**THE TASK**
Print, exactly as written, every line from the first line of the records below through the line containing "# \<mtomMessageEncoding>", and nothing further.

**LISTED ENTRIES**
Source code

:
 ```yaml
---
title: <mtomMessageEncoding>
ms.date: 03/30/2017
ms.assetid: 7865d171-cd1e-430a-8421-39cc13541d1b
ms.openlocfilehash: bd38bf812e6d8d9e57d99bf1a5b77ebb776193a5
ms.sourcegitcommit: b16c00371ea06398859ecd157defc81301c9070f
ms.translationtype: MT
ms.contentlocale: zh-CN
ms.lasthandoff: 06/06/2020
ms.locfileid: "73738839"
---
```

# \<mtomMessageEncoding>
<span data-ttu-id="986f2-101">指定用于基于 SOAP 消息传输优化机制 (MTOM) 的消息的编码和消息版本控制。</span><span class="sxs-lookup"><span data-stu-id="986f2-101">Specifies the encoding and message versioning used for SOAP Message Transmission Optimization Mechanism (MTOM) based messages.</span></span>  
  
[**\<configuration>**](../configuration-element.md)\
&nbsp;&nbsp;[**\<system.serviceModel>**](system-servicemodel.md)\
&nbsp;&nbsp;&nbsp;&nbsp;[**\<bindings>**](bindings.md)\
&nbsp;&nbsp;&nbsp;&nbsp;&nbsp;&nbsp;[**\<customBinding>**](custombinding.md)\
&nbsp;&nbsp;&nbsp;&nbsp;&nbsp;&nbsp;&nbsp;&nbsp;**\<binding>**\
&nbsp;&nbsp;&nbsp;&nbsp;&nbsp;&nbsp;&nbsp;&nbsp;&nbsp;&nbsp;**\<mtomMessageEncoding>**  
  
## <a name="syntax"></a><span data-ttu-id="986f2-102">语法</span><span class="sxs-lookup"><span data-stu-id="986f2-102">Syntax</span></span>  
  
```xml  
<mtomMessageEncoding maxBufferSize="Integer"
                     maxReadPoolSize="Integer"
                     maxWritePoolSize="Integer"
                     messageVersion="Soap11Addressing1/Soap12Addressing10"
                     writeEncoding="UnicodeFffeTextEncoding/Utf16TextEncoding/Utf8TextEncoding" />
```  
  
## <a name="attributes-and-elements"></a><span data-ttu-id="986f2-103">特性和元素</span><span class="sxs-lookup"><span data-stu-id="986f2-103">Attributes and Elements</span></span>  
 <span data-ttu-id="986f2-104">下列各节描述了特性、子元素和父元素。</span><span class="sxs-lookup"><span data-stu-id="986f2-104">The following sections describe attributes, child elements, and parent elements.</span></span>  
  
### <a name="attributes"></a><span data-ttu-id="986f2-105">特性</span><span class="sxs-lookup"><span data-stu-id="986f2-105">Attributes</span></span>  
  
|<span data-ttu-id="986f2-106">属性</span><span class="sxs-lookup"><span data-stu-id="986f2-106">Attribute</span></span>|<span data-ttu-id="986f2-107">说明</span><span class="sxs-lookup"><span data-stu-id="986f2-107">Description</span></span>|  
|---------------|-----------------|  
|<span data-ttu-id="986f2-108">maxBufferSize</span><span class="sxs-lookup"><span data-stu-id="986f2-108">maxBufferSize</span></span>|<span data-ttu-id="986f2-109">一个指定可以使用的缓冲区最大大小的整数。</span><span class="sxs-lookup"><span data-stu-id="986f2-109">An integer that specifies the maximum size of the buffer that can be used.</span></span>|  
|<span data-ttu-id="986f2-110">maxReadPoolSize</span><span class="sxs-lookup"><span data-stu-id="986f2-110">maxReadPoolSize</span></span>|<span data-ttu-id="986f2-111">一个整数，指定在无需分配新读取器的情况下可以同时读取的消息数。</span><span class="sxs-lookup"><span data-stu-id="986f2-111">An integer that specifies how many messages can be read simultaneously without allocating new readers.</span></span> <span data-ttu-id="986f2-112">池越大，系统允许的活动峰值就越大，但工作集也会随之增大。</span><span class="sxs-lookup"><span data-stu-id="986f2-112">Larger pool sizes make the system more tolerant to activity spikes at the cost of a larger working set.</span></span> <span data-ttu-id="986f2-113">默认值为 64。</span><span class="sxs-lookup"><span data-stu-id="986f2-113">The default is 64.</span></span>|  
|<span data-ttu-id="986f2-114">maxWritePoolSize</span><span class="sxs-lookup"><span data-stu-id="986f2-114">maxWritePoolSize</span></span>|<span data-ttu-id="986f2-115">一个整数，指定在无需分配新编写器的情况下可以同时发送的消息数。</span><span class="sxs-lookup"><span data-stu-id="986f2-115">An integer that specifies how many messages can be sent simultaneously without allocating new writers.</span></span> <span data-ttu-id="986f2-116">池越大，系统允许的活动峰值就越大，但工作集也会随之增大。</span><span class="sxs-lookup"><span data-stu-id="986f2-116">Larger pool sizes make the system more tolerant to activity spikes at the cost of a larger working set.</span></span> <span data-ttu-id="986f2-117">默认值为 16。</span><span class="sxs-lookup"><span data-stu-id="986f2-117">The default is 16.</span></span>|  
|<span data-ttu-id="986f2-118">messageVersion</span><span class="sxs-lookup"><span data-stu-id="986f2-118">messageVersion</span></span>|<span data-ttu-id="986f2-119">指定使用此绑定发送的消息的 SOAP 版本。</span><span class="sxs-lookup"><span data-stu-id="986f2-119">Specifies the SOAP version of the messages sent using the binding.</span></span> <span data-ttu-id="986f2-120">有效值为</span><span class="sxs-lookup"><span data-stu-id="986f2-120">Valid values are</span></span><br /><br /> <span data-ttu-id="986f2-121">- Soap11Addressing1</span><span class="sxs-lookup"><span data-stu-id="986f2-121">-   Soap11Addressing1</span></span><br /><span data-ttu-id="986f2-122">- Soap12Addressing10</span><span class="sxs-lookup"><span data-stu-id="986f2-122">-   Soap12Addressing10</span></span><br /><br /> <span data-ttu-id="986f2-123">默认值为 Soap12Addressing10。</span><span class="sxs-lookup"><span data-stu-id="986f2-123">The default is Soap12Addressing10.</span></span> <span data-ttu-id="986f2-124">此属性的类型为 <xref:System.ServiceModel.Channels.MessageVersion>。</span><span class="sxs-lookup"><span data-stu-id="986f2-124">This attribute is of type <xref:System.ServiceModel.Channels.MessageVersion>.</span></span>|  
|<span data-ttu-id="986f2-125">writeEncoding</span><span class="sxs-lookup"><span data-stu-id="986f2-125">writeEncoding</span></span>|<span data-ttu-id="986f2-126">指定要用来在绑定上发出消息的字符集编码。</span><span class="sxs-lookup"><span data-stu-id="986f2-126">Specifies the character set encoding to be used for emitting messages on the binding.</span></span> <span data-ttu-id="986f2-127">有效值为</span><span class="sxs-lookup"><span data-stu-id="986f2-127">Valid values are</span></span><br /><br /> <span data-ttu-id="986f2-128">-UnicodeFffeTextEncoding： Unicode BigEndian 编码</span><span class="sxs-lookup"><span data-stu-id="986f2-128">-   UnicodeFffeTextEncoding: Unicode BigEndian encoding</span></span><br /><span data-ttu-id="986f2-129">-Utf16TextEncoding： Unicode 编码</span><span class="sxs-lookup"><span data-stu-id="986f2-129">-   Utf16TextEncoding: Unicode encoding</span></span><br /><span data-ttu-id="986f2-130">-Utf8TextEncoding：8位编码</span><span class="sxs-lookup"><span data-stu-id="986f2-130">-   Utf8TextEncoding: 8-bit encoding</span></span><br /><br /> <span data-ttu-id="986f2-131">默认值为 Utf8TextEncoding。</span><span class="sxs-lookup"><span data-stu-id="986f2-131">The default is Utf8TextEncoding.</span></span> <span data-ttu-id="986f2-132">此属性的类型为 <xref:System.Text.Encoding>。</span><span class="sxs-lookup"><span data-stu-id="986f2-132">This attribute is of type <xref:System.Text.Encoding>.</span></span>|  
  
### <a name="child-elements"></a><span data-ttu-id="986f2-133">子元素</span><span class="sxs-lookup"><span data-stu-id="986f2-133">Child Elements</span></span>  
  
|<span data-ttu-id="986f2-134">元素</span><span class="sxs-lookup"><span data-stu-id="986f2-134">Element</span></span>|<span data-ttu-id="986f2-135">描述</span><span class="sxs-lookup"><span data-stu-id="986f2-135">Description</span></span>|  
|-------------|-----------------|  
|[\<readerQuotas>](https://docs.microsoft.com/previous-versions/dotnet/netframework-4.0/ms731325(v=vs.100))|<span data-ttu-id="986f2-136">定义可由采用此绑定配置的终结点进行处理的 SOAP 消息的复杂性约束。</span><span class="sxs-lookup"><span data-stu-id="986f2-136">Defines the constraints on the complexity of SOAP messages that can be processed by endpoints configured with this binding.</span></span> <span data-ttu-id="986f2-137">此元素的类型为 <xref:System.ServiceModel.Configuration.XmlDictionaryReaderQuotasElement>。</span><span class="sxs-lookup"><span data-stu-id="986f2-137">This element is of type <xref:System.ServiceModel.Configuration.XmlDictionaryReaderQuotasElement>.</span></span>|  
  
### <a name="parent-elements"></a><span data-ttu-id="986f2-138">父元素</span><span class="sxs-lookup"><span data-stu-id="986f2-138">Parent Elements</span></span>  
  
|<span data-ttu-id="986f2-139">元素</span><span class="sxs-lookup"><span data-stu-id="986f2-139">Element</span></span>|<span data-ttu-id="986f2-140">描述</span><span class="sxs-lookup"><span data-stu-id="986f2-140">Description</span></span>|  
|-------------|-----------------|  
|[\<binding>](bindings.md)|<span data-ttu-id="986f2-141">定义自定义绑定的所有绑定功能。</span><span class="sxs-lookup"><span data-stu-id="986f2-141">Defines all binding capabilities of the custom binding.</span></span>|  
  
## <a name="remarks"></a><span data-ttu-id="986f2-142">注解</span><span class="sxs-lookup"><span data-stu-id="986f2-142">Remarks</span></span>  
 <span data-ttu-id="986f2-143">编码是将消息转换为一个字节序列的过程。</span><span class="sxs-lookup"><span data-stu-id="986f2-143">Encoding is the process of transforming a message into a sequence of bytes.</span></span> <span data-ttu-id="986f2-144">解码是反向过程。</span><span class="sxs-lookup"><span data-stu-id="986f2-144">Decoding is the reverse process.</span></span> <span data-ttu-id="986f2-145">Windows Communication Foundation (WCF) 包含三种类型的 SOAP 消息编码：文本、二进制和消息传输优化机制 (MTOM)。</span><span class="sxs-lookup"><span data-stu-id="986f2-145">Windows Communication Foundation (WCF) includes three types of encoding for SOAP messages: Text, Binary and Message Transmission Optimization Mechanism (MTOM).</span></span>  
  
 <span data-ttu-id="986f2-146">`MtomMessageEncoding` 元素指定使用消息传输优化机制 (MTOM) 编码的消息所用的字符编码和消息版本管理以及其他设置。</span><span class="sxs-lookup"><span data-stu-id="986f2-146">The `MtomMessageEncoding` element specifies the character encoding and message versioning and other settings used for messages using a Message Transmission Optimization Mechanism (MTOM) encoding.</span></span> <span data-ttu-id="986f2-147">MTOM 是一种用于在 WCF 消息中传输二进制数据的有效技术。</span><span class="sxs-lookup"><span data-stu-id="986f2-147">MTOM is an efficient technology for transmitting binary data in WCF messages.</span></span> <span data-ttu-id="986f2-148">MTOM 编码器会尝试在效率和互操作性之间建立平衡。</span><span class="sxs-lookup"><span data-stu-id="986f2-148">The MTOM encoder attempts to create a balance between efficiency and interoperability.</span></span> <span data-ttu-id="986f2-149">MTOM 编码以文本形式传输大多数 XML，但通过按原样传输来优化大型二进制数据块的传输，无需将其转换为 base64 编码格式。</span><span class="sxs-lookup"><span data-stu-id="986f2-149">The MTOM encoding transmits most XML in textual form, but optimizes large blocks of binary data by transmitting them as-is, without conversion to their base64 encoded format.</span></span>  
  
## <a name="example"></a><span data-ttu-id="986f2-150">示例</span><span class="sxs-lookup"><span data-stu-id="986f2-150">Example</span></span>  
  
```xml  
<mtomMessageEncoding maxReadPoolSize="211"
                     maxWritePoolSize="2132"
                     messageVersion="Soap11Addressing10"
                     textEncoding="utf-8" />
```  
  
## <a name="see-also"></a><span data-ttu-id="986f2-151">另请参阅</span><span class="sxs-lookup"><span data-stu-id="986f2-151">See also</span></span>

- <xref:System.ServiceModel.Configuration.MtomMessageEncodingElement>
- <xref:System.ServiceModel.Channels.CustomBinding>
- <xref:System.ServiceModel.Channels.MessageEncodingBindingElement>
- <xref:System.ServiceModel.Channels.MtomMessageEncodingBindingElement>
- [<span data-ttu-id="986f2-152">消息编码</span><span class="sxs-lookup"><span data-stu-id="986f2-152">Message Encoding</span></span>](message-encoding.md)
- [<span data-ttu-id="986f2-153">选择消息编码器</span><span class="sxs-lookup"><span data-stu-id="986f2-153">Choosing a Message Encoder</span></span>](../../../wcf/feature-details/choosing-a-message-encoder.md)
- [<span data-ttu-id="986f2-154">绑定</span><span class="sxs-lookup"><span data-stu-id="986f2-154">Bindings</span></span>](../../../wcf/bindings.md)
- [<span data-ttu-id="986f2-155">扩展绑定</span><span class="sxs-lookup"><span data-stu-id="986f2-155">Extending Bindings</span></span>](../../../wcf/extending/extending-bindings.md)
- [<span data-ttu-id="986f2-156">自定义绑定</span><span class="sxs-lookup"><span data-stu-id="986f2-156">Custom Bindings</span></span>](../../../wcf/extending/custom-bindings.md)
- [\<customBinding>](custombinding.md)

**EXERCISE RESULT**
Source code

:
 ```yaml
---
title: <mtomMessageEncoding>
ms.date: 03/30/2017
ms.assetid: 7865d171-cd1e-430a-8421-39cc13541d1b
ms.openlocfilehash: bd38bf812e6d8d9e57d99bf1a5b77ebb776193a5
ms.sourcegitcommit: b16c00371ea06398859ecd157defc81301c9070f
ms.translationtype: MT
ms.contentlocale: zh-CN
ms.lasthandoff: 06/06/2020
ms.locfileid: "73738839"
---
```

# \<mtomMessageEncoding>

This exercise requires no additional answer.